I’m speaking of the racialized language that media and public commentary use to describe the actions of black people in the midst of a devastating catastrophe.

Take the verb “loot”. Media are using it to describe what is happening as Haitians access food, water, and other materials necessary for survival.

Some recent examples from my local paper:

The Merriam-Webster Online Dictionary defines looting as:

1 a : to plunder or sack in war b : to rob especially on a large scale and usually by violence or corruption
2 : to seize and carry away by force especially in war

Firstly, this isn’t war. Inciting language relating situations to war is a strategy used to increase approval of war-like tactics, often by governments – “war on drugs” and “war on terror” are two recent examples. I personally don’t want to see war-like tactics used on a devastated country without the infrastructure to defend itself.

Secondly, survival isn’t criminal. I hope that you and I would share an instinct to protect our own lives and those of people close to us by accessing basic supplies needed for life. I don’t know exactly what’s happening on the ground in Haiti. I’m really grateful I don’t have to experience and I hope I never do. But I’d be pretty pissed if anyone described my survival instinct criminal.

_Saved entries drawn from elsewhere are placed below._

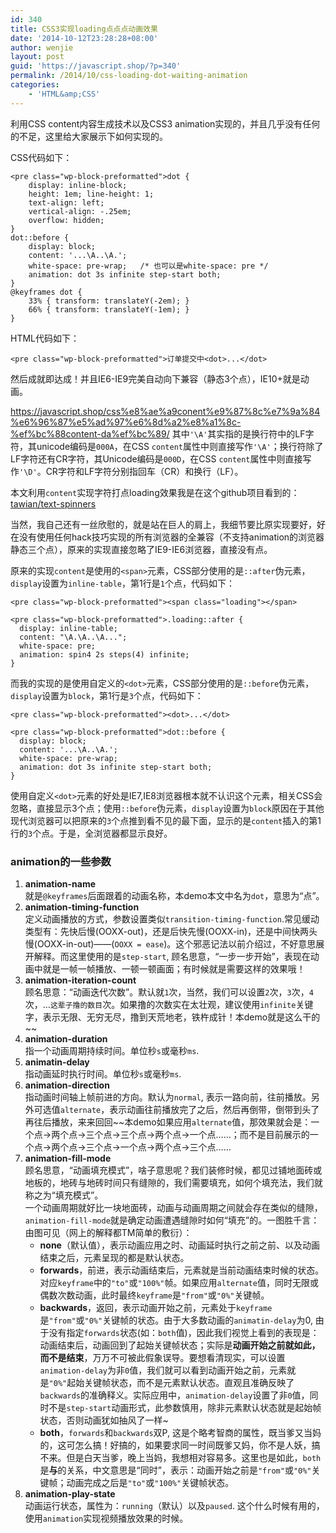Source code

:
```yaml
---
id: 340
title: CSS3实现loading点点点动画效果
date: '2014-10-12T23:28:28+08:00'
author: wenjie
layout: post
guid: 'https://javascript.shop/?p=340'
permalink: /2014/10/css-loading-dot-waiting-animation
categories:
    - 'HTML&amp;CSS'
---
```


利用CSS content内容生成技术以及CSS3 animation实现的，并且几乎没有任何的不足，这里给大家展示下如何实现的。

CSS代码如下：

```
<pre class="wp-block-preformatted">dot {
    display: inline-block; 
    height: 1em; line-height: 1;
    text-align: left;
    vertical-align: -.25em;
    overflow: hidden;
}
dot::before {
    display: block;
    content: '...\A..\A.';
    white-space: pre-wrap;   /* 也可以是white-space: pre */
    animation: dot 3s infinite step-start both;
}
@keyframes dot {
    33% { transform: translateY(-2em); }
    66% { transform: translateY(-1em); }
}
```

HTML代码如下：

```
<pre class="wp-block-preformatted">订单提交中<dot>...</dot>
```

然后成就即达成！并且IE6-IE9完美自动向下兼容（静态3个点），IE10+就是动画。

<https://javascript.shop/css%e8%ae%a9conent%e9%87%8c%e7%9a%84%e6%96%87%e5%ad%97%e6%8d%a2%e8%a1%8c-%ef%bc%88content-da%ef%bc%89/> 其中`'\A'`其实指的是换行符中的LF字符，其unicode编码是`000A`，在CSS `content`属性中则直接写作`'\A'`；换行符除了LF字符还有CR字符，其Unicode编码是`000D`，在CSS `content`属性中则直接写作`'\D'`。CR字符和LF字符分别指回车（CR）和换行（LF）。

本文利用`content`实现字符打点loading效果我是在这个github项目看到的：[tawian/text-spinners](https://github.com/tawian/text-spinners)

当然，我自己还有一丝欣慰的，就是站在巨人的肩上，我细节要比原实现要好，好在没有使用任何hack技巧实现的所有浏览器的全兼容（不支持animation的浏览器静态三个点），原来的实现直接忽略了IE9-IE6浏览器，直接没有点。

原来的实现`content`是使用的`<span>`元素，CSS部分使用的是`::after`伪元素，`display`设置为`inline-table`，第1行是`1`个点，代码如下：

```
<pre class="wp-block-preformatted"><span class="loading"></span>
```

```
<pre class="wp-block-preformatted">.loading::after {
  display: inline-table;
  content: "\A.\A..\A...";
  white-space: pre;
  animation: spin4 2s steps(4) infinite;
}
```

而我的实现的是使用自定义的`<dot>`元素，CSS部分使用的是`::before`伪元素，`display`设置为`block`，第1行是`3`个点，代码如下：

```
<pre class="wp-block-preformatted"><dot>...</dot>
```

```
<pre class="wp-block-preformatted">dot::before {
  display: block;
  content: '...\A..\A.';
  white-space: pre-wrap;
  animation: dot 3s infinite step-start both;
}
```

使用自定义`<dot>`元素的好处是IE7,IE8浏览器根本就不认识这个元素，相关CSS会忽略，直接显示3个点；使用`::before`伪元素，`display`设置为`block`原因在于其他现代浏览器可以把原来的`3`个点推到看不见的最下面，显示的是`content`插入的第1行的`3`个点。于是，全浏览器都显示良好。

### animation的一些参数

1. **animation-name**  
    就是`@keyframes`后面跟着的动画名称，本demo本文中名为`dot`，意思为“点”。
2. **animation-timing-function**  
    定义动画播放的方式，参数设置类似`transition-timing-function`.常见缓动类型有：先快后慢(OOXX-out)，还是后快先慢(OOXX-in)，还是中间快两头慢(OOXX-in-out)——(`OOXX = ease`)。这个邪恶记法以前介绍过，不好意思展开解释。而这里使用的是`step-start`, 顾名思意，“一步一步开始”，表现在动画中就是一帧一帧播放、一顿一顿画面；有时候就是需要这样的效果哦！
3. **animation-iteration-count**  
    顾名思意：“动画迭代次数”。默认就`1`次，当然，我们可以设置`2`次，`3`次，`4`次，…`这辈子撸的数目`次。如果撸的次数实在太壮观，建议使用`infinite`关键字，表示无限、无穷无尽，撸到天荒地老，铁杵成针！本demo就是这么干的~~
4. **animation-duration**  
    指一个动画周期持续时间。单位秒`s`或毫秒`ms`.
5. **animatin-delay**  
    指动画延时执行时间。单位秒`s`或毫秒`ms`.
6. **animation-direction**  
    指动画时间轴上帧前进的方向。默认为`normal`, 表示一路向前，往前播放。另外可选值`alternate`，表示动画往前播放完了之后，然后再倒带，倒带到头了再往后播放，来来回回~~本demo如果应用`alternate`值，那效果就会是：一个点→两个点→三个点→三个点→两个点→一个点……；而不是目前展示的一个点→两个点→三个点→一个点→两个点→三个点……
7. **animation-fill-mode**  
    顾名思意，“动画填充模式”，啥子意思呢？我们装修时候，都见过铺地面砖或地板的，地砖与地砖时间只有缝隙的，我们需要填充，如何个填充法，我们就称之为“填充模式”。  
    一个动画周期就好比一块地面砖，动画与动画周期之间就会存在类似的缝隙，`animation-fill-mode`就是确定动画遭遇缝隙时如何“填充”的。一图胜千言：  
    由图可见（网上的解释都TM简单的敷衍）：
    - **none**（默认值），表示动画应用之时、动画延时执行之前之前、以及动画结束之后，元素呈现的都是默认状态。
    - **forwards**，前进，表示动画结束后，元素就是当前动画结束时候的状态。对应`keyframe`中的`"to"`或`"100%"`帧。如果应用`alternate`值，同时无限或偶数次数动画，此时最终`keyframe`是`"from"`或`"0%"`关键帧。
    - **backwards**，返回，表示动画开始之前，元素处于`keyframe`是`"from"`或`"0%"`关键帧的状态。由于大多数动画的`animatin-delay`为0, 由于没有指定`forwards`状态(如：`both`值)，因此我们视觉上看到的表现是：动画结束后，动画回到了起始关键帧状态；实际是**动画开始之前就如此，而不是结束**，万万不可被此假象误导。要想看清现实，可以设置`animation-delay`为非`0`值，我们就可以看到动画开始之前，元素就是`"0%"`起始关键帧状态，而不是元素默认状态。直观且准确反映了`backwards`的准确释义。实际应用中，`animation-delay`设置了非`0`值，同时不是`step-start`动画形式，此参数慎用，除非元素默认状态就是起始帧状态，否则动画犹如抽风了一样~
    - **both**，`forwards`和`backwards`双P, 这是个略考智商的属性，既当爹又当妈的，这可怎么搞！好搞的，如果要求同一时间既爹又妈，你不是人妖，搞不来。但是白天当爹，晚上当妈，我想相对容易多。这里也是如此，`both`是**与**的关系，中文意思是“同时”，表示：动画开始之前是`"from"`或`"0%"`关键帧；动画完成之后是`"to"`或`"100%"`关键帧状态。
8. **animation-play-state**  
    动画运行状态，属性为：`running`（默认）以及`paused`. 这个什么时候有用的，使用`animation`实现视频播放效果的时候。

Some related headlines that criminalize the situation in Haiti:

Post-Katrina behaviour was similarly criminalized. Sarah Kauffman notes that “for the first days after the hurricane, news outlets focused on what we now know to be greatly exaggerated individual acts of crime and violence (Dwyer and Drew, 2005).” In addition to magnifying the actions of a few, language used was blatantly race-based. The loot vs. find photo controversy demonstrated that black and white people exhibiting the exact same behaviour were reported on differently by the media.

Fellow Nonprofit Millennial Bloggers Alliance member Rosetta Thurman shared some discussion about this on Friday…

Criminalized languageand more…

Criminalized language 2

So, what do we do about it?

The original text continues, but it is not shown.